Assignment:
Retype the records exactly, including every line.

[Plain-text document sources]
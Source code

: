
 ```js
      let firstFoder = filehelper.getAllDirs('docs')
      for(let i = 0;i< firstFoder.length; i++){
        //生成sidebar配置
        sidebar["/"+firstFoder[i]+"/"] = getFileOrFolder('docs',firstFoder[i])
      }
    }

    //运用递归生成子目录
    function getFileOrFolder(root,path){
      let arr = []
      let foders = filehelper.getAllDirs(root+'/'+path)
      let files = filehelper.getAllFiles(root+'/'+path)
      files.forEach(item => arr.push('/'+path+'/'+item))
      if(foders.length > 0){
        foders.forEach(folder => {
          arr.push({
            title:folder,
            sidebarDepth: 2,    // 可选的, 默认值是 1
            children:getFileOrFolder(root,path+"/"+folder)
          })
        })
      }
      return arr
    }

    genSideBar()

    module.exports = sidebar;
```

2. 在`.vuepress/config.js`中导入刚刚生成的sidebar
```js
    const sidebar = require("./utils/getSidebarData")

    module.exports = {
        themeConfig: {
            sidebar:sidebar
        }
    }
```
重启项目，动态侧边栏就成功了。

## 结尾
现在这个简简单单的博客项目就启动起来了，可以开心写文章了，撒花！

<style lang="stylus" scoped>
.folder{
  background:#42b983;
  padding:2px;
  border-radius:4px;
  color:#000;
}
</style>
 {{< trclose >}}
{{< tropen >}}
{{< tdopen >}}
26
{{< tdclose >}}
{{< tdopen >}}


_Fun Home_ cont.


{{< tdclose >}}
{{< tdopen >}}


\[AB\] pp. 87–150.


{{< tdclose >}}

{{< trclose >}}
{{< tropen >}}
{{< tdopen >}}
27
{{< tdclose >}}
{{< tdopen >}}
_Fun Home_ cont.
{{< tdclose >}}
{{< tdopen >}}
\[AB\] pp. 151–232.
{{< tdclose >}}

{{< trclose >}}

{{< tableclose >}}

Answer to this exercise:
Source code

:
 ```js
      let firstFoder = filehelper.getAllDirs('docs')
      for(let i = 0;i< firstFoder.length; i++){
        //生成sidebar配置
        sidebar["/"+firstFoder[i]+"/"] = getFileOrFolder('docs',firstFoder[i])
      }
    }

    //运用递归生成子目录
    function getFileOrFolder(root,path){
      let arr = []
      let foders = filehelper.getAllDirs(root+'/'+path)
      let files = filehelper.getAllFiles(root+'/'+path)
      files.forEach(item => arr.push('/'+path+'/'+item))
      if(foders.length > 0){
        foders.forEach(folder => {
          arr.push({
            title:folder,
            sidebarDepth: 2,    // 可选的, 默认值是 1
            children:getFileOrFolder(root,path+"/"+folder)
          })
        })
      }
      return arr
    }

    genSideBar()

    module.exports = sidebar;
```

2. 在`.vuepress/config.js`中导入刚刚生成的sidebar
```js
    const sidebar = require("./utils/getSidebarData")

    module.exports = {
        themeConfig: {
            sidebar:sidebar
        }
    }
```
重启项目，动态侧边栏就成功了。

## 结尾
现在这个简简单单的博客项目就启动起来了，可以开心写文章了，撒花！

<style lang="stylus" scoped>
.folder{
  background:#42b983;
  padding:2px;
  border-radius:4px;
  color:#000;
}
</style>
 {{< trclose >}}
{{< tropen >}}
{{< tdopen >}}
26
{{< tdclose >}}
{{< tdopen >}}


_Fun Home_ cont.


{{< tdclose >}}
{{< tdopen >}}


\[AB\] pp. 87–150.


{{< tdclose >}}

{{< trclose >}}
{{< tropen >}}
{{< tdopen >}}
27
{{< tdclose >}}
{{< tdopen >}}
_Fun Home_ cont.
{{< tdclose >}}
{{< tdopen >}}
\[AB\] pp. 151–232.
{{< tdclose >}}

{{< trclose >}}

{{< tableclose >}}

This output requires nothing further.